**ABOUT THIS TASK:**
Every line below that holds the string "defined" must be copied.

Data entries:
----
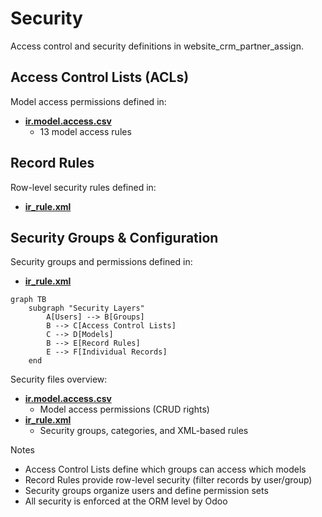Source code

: # Security

Access control and security definitions in website_crm_partner_assign.

## Access Control Lists (ACLs)

Model access permissions defined in:
- **[ir.model.access.csv](../website_crm_partner_assign/security/ir.model.access.csv)**
  - 13 model access rules

## Record Rules

Row-level security rules defined in:
- **[ir_rule.xml](../website_crm_partner_assign/security/ir_rule.xml)**

## Security Groups & Configuration

Security groups and permissions defined in:
- **[ir_rule.xml](../website_crm_partner_assign/security/ir_rule.xml)**

```mermaid
graph TB
    subgraph "Security Layers"
        A[Users] --> B[Groups]
        B --> C[Access Control Lists]
        C --> D[Models]
        B --> E[Record Rules]
        E --> F[Individual Records]
    end
```

Security files overview:
- **[ir.model.access.csv](../website_crm_partner_assign/security/ir.model.access.csv)**
  - Model access permissions (CRUD rights)
- **[ir_rule.xml](../website_crm_partner_assign/security/ir_rule.xml)**
  - Security groups, categories, and XML-based rules

Notes
- Access Control Lists define which groups can access which models
- Record Rules provide row-level security (filter records by user/group)
- Security groups organize users and define permission sets
- All security is enforced at the ORM level by Odoo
----
**EXERCISE RESULT:**
Model access permissions defined in:
Row-level security rules defined in:
Security groups and permissions defined in:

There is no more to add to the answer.